The terms used in this specification generally have their ordinary meanings in the art, within the context of the disclosure, and in the specific context in which each term is used. Certain terms that are used to describe the disclosure are discussed below, or elsewhere in the specification, to provide additional guidance to the practitioner regarding the description of the disclosure. Certain terms may be highlighted, for example, by using italics and/or quotation marks. The use of highlighting has no influence on the scope and meaning of a term; the scope and meaning of a term is the same, in the same context, whether or not it is highlighted. It will be appreciated that the same thing can be said in more than one way.

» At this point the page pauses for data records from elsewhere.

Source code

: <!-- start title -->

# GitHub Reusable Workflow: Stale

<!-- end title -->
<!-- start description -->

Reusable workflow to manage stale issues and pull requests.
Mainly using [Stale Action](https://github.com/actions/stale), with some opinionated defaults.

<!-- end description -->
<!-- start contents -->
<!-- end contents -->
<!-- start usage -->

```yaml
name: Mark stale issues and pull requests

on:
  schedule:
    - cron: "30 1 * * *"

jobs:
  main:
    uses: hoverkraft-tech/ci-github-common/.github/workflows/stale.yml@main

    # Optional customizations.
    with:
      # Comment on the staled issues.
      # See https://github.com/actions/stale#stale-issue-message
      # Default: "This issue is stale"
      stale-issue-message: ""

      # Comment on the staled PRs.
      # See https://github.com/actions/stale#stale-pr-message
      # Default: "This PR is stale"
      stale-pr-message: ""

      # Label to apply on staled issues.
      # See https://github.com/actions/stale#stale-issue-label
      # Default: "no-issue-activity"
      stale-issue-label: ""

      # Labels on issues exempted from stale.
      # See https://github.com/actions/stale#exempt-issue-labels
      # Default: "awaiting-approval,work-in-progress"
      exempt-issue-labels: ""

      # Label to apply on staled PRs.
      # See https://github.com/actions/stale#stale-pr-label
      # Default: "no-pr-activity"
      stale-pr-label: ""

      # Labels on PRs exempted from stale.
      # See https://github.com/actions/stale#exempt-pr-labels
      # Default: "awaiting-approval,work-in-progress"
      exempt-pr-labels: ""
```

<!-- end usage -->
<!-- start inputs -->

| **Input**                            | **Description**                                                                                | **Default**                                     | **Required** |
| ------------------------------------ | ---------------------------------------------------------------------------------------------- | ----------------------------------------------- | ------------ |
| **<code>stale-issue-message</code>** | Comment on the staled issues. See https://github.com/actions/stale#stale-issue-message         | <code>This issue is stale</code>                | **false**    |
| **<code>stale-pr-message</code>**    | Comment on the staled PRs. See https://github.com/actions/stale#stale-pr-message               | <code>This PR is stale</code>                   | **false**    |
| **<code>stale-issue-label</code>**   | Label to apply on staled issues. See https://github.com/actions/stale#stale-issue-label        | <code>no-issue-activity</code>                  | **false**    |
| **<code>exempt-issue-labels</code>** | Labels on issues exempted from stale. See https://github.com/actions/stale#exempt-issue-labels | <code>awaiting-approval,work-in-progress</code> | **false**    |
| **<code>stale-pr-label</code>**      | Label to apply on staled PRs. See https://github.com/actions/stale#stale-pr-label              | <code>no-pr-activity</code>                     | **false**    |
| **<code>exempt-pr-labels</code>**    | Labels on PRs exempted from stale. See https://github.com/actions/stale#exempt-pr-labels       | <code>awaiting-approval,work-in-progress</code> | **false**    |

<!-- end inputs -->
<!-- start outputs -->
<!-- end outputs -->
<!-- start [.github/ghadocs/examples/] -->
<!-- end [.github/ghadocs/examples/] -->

Consequently, alternative language and synonyms may be used for any one or more of the terms discussed herein; no special significance is to be placed on whether or not a term is elaborated or discussed herein. Synonyms for certain terms are provided. A recital of one or more synonyms does not exclude the use of other synonyms. The use of examples anywhere in this specification, including examples of any terms discussed herein, is illustrative only, and is not intended to further limit the scope and meaning of the disclosure or of any exemplified term. Likewise, the disclosure is not limited to various embodiments given in this specification.

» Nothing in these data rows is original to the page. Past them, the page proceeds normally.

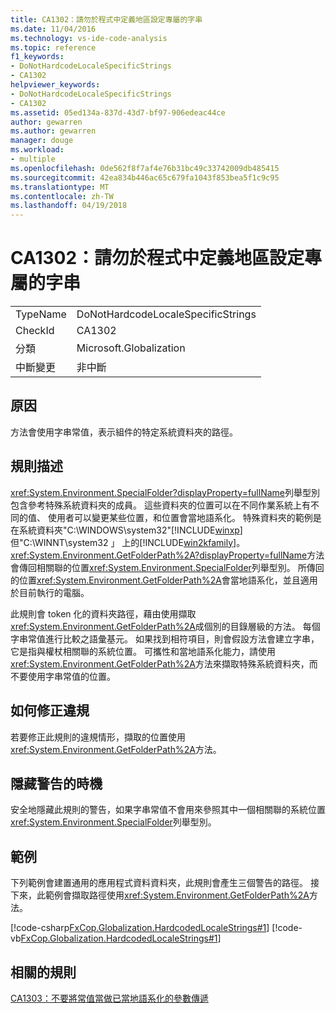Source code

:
 ```yaml
---
title: CA1302：請勿於程式中定義地區設定專屬的字串
ms.date: 11/04/2016
ms.technology: vs-ide-code-analysis
ms.topic: reference
f1_keywords:
- DoNotHardcodeLocaleSpecificStrings
- CA1302
helpviewer_keywords:
- DoNotHardcodeLocaleSpecificStrings
- CA1302
ms.assetid: 05ed134a-837d-43d7-bf97-906edeac44ce
author: gewarren
ms.author: gewarren
manager: douge
ms.workload:
- multiple
ms.openlocfilehash: 0de562f8f7af4e76b31bc49c33742009db485415
ms.sourcegitcommit: 42ea834b446ac65c679fa1043f853bea5f1c9c95
ms.translationtype: MT
ms.contentlocale: zh-TW
ms.lasthandoff: 04/19/2018
---
```

# <a name="ca1302-do-not-hardcode-locale-specific-strings"></a>CA1302：請勿於程式中定義地區設定專屬的字串
|||
|-|-|
|TypeName|DoNotHardcodeLocaleSpecificStrings|
|CheckId|CA1302|
|分類|Microsoft.Globalization|
|中斷變更|非中斷|

## <a name="cause"></a>原因
 方法會使用字串常值，表示組件的特定系統資料夾的路徑。

## <a name="rule-description"></a>規則描述
 <xref:System.Environment.SpecialFolder?displayProperty=fullName>列舉型別包含參考特殊系統資料夾的成員。 這些資料夾的位置可以在不同作業系統上有不同的值、 使用者可以變更某些位置，和位置會當地語系化。 特殊資料夾的範例是在系統資料夾"C:\WINDOWS\system32"[!INCLUDE[winxp](../code-quality/includes/winxp_md.md)]但"C:\WINNT\system32 」 上的[!INCLUDE[win2kfamily](../code-quality/includes/win2kfamily_md.md)]。 <xref:System.Environment.GetFolderPath%2A?displayProperty=fullName>方法會傳回相關聯的位置<xref:System.Environment.SpecialFolder>列舉型別。 所傳回的位置<xref:System.Environment.GetFolderPath%2A>會當地語系化，並且適用於目前執行的電腦。

 此規則會 token 化的資料夾路徑，藉由使用擷取<xref:System.Environment.GetFolderPath%2A>成個別的目錄層級的方法。 每個字串常值進行比較之語彙基元。 如果找到相符項目，則會假設方法會建立字串，它是指與權杖相關聯的系統位置。 可攜性和當地語系化能力，請使用<xref:System.Environment.GetFolderPath%2A>方法來擷取特殊系統資料夾，而不要使用字串常值的位置。

## <a name="how-to-fix-violations"></a>如何修正違規
 若要修正此規則的違規情形，擷取的位置使用<xref:System.Environment.GetFolderPath%2A>方法。

## <a name="when-to-suppress-warnings"></a>隱藏警告的時機
 安全地隱藏此規則的警告，如果字串常值不會用來參照其中一個相關聯的系統位置<xref:System.Environment.SpecialFolder>列舉型別。

## <a name="example"></a>範例
 下列範例會建置通用的應用程式資料資料夾，此規則會產生三個警告的路徑。 接下來，此範例會擷取路徑使用<xref:System.Environment.GetFolderPath%2A>方法。

 [!code-csharp[FxCop.Globalization.HardcodedLocaleStrings#1](../code-quality/codesnippet/CSharp/ca1302-do-not-hardcode-locale-specific-strings_1.cs)]
 [!code-vb[FxCop.Globalization.HardcodedLocaleStrings#1](../code-quality/codesnippet/VisualBasic/ca1302-do-not-hardcode-locale-specific-strings_1.vb)]

## <a name="related-rules"></a>相關的規則
 [CA1303：不要將常值當做已當地語系化的參數傳遞](../code-quality/ca1303-do-not-pass-literals-as-localized-parameters.md)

Without intent to further limit the scope of the disclosure, examples of instruments, apparatus, methods and their related results according to the embodiments of the present disclosure are given below. Note that titles or subtitles may be used in the examples for the convenience of a reader, which in no way should limit the scope of the disclosure. Unless otherwise defined, all technical and scientific terms used herein have the same meaning as commonly understood by one of ordinary skill in the art to which this disclosure pertains. In the case of conflict, the present document, including definitions, will control.

Various examples of the invention will now be described. The following description provides certain specific details for a thorough understanding and enabling description of these examples. One skilled in the relevant technology will understand, however, that the invention may be practiced without many of these details. Likewise, one skilled in the relevant technology will also understand that the invention may include many other obvious features not described in detail herein. Additionally, some well-known structures or functions may not be shown or described in detail below, to avoid unnecessarily obscuring the relevant descriptions of the various examples.

The terminology used below is to be interpreted in the broadest reasonable manner, even though it is being used in conjunction with a detailed description of certain specific examples of the invention. Indeed, certain terms may even be emphasized below; however, any terminology intended to be interpreted in any restricted manner will be overtly and specifically defined as such in this Detailed Description.

Various embodiments of the present technology generally relate to query suggestion technology. More specifically, some embodiments of the query suggestion technology disclosed herein can provide a method of extracting information from unstructured text, semi-structured text or structured data or any combination of the three forms.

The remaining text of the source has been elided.